* Exercise requirements *
As soon as the line containing "we don't expect a randomly selected prime" appears in the material below, start returning lines exactly, and end with the line containing "For example, $(5)$".
+---+
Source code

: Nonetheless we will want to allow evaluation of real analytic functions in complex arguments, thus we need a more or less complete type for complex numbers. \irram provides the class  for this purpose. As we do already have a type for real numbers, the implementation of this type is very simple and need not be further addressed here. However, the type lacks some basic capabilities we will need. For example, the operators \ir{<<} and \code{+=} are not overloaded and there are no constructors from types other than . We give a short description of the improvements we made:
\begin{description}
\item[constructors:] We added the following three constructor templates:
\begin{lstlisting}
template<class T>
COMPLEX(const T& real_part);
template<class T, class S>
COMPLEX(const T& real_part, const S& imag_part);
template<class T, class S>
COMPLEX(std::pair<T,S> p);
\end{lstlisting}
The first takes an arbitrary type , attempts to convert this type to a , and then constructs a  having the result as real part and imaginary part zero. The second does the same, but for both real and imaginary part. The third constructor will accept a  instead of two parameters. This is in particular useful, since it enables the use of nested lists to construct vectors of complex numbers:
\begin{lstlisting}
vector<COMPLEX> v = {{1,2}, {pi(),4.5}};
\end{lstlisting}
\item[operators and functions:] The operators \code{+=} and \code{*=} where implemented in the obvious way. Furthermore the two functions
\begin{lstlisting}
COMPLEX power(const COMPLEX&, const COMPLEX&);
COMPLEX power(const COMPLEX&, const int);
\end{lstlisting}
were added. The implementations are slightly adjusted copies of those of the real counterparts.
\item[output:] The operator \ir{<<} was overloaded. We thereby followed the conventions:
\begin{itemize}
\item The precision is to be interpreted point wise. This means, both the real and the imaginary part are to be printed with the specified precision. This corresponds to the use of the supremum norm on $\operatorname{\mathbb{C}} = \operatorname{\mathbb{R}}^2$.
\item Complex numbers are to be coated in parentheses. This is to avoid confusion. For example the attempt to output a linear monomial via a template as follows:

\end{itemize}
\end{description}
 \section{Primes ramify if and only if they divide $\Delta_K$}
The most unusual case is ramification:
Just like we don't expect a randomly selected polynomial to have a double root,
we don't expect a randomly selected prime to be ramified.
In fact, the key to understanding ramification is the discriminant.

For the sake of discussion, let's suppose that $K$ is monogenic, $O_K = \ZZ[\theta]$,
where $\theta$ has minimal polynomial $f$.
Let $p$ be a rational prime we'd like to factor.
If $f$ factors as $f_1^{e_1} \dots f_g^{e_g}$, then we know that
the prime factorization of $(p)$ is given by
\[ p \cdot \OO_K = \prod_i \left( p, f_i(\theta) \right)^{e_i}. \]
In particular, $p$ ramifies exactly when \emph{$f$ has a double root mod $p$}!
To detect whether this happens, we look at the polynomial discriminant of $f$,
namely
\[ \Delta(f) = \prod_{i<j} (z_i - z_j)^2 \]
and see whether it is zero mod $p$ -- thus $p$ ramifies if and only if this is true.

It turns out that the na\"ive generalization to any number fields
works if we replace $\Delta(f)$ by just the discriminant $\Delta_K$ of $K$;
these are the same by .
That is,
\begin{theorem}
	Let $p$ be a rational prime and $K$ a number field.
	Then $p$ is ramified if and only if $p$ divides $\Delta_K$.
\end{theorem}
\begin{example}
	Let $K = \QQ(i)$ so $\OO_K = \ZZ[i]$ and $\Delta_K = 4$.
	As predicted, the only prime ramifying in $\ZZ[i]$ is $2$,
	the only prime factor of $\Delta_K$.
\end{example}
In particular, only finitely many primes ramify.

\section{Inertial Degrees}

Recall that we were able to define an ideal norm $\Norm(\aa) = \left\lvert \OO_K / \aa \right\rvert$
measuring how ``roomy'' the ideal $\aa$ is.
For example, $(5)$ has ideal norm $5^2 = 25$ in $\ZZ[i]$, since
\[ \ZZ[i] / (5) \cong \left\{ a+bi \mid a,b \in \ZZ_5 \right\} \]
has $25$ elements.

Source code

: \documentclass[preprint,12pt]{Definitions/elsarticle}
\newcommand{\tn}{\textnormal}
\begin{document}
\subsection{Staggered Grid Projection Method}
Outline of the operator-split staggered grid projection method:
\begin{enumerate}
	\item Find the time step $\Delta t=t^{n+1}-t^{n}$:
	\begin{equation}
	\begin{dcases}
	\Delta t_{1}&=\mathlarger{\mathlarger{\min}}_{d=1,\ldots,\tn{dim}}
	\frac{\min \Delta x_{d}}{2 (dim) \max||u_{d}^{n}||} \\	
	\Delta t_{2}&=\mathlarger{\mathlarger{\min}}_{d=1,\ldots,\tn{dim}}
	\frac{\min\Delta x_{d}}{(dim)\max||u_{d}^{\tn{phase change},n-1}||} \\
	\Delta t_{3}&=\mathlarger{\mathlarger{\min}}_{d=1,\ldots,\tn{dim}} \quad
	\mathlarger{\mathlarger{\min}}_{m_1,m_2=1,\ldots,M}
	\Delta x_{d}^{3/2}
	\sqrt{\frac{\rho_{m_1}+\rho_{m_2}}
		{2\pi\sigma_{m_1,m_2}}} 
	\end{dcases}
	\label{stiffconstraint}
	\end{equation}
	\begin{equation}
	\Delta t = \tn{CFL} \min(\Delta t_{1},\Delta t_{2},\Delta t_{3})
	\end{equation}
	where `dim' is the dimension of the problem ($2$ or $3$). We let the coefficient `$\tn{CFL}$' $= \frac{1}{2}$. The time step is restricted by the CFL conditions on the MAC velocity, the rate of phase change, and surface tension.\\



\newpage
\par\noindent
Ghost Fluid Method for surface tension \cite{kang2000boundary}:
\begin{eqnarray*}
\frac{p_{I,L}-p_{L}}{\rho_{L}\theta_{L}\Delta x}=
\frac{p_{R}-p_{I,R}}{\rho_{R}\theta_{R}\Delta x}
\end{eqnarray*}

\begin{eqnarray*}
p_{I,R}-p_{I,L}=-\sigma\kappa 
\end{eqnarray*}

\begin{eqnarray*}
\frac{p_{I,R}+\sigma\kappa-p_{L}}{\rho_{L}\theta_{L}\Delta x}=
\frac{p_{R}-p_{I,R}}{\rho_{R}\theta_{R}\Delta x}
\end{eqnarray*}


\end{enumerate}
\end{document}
+---+
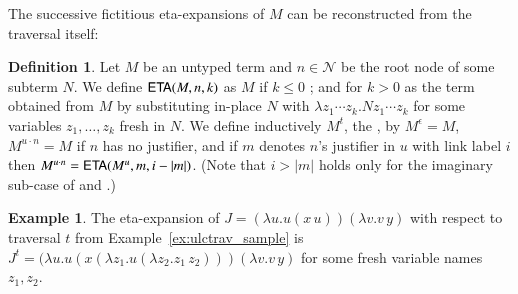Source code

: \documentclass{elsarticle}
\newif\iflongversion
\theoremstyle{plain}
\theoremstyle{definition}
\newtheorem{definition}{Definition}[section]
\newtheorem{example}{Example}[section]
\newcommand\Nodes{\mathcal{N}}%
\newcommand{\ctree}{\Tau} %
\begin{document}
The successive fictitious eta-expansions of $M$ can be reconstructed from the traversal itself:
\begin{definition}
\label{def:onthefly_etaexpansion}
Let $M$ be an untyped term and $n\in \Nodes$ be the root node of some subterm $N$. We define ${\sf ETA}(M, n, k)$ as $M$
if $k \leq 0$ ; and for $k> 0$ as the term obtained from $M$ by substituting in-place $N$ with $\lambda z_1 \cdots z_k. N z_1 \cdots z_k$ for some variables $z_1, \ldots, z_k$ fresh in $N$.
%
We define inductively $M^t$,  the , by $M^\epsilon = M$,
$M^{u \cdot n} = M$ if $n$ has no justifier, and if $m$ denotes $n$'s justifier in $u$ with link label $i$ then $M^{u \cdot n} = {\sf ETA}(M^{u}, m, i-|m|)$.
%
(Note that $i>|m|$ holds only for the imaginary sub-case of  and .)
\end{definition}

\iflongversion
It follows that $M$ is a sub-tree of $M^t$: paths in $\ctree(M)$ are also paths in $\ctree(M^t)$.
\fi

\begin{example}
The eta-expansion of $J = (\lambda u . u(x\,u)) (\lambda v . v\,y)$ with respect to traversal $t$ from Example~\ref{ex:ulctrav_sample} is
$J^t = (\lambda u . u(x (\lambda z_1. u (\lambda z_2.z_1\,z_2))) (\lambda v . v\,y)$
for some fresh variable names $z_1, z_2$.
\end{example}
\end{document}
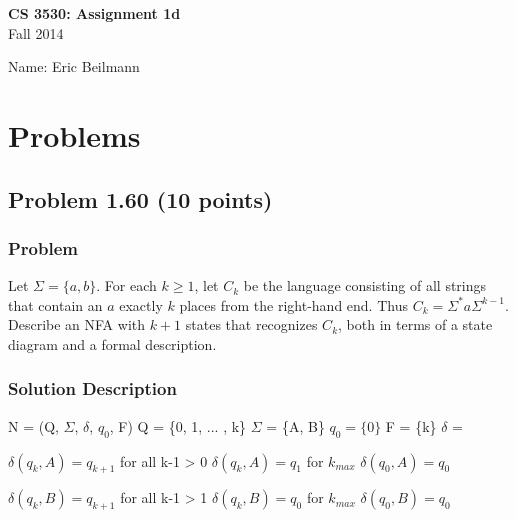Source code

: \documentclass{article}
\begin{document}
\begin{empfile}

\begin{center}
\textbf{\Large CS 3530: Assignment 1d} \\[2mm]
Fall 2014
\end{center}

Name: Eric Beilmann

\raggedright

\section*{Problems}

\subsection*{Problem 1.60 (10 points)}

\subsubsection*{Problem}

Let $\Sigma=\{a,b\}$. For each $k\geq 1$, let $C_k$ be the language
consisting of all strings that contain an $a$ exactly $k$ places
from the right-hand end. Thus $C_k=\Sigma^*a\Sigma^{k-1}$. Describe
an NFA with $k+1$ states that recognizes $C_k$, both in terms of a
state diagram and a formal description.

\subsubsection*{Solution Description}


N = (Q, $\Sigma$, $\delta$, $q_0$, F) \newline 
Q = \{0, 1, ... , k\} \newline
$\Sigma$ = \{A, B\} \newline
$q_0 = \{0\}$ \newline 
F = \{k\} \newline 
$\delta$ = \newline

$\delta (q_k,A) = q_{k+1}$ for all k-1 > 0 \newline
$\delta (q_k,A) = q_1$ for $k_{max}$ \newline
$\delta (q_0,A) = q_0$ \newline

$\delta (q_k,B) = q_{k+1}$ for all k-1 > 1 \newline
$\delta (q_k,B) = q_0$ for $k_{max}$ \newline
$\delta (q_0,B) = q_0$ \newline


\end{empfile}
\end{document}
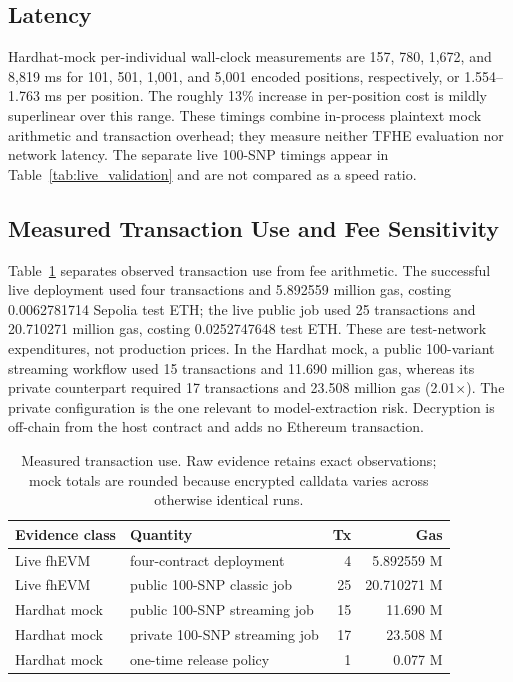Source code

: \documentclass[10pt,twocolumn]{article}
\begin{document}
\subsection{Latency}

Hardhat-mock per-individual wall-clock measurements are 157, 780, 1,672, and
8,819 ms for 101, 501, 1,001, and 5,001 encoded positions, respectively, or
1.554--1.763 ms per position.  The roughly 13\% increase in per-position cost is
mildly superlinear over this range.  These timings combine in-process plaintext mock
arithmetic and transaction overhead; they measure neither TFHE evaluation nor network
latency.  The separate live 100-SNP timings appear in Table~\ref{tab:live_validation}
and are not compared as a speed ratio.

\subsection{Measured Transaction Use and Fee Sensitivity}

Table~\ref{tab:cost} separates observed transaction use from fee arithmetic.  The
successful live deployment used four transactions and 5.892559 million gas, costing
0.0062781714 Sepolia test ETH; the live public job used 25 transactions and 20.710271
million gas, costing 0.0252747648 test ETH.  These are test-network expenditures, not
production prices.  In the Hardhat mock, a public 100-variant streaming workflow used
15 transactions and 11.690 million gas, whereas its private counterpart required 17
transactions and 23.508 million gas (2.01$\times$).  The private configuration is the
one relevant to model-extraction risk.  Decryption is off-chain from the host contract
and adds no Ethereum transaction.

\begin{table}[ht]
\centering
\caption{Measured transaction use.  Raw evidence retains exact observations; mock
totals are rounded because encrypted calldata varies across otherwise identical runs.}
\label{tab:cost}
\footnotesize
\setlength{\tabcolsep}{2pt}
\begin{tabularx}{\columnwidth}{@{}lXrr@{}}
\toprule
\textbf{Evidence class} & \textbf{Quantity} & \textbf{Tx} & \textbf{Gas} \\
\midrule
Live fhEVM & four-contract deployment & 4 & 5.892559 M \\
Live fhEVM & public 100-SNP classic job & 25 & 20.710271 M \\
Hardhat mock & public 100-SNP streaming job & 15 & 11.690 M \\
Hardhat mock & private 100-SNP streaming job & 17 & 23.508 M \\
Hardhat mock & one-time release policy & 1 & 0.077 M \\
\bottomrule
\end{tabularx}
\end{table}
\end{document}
+---+
* Answer for this exercise *
we don't expect a randomly selected prime to be ramified.
In fact, the key to understanding ramification is the discriminant.

For the sake of discussion, let's suppose that $K$ is monogenic, $O_K = \ZZ[\theta]$,
where $\theta$ has minimal polynomial $f$.
Let $p$ be a rational prime we'd like to factor.
If $f$ factors as $f_1^{e_1} \dots f_g^{e_g}$, then we know that
the prime factorization of $(p)$ is given by
\[ p \cdot \OO_K = \prod_i \left( p, f_i(\theta) \right)^{e_i}. \]
In particular, $p$ ramifies exactly when \emph{$f$ has a double root mod $p$}!
To detect whether this happens, we look at the polynomial discriminant of $f$,
namely
\[ \Delta(f) = \prod_{i<j} (z_i - z_j)^2 \]
and see whether it is zero mod $p$ -- thus $p$ ramifies if and only if this is true.

It turns out that the na\"ive generalization to any number fields
works if we replace $\Delta(f)$ by just the discriminant $\Delta_K$ of $K$;
these are the same by .
That is,
\begin{theorem}
	Let $p$ be a rational prime and $K$ a number field.
	Then $p$ is ramified if and only if $p$ divides $\Delta_K$.
\end{theorem}
\begin{example}
	Let $K = \QQ(i)$ so $\OO_K = \ZZ[i]$ and $\Delta_K = 4$.
	As predicted, the only prime ramifying in $\ZZ[i]$ is $2$,
	the only prime factor of $\Delta_K$.
\end{example}
In particular, only finitely many primes ramify.

\section{Inertial Degrees}

Recall that we were able to define an ideal norm $\Norm(\aa) = \left\lvert \OO_K / \aa \right\rvert$
measuring how ``roomy'' the ideal $\aa$ is.
For example, $(5)$ has ideal norm $5^2 = 25$ in $\ZZ[i]$, since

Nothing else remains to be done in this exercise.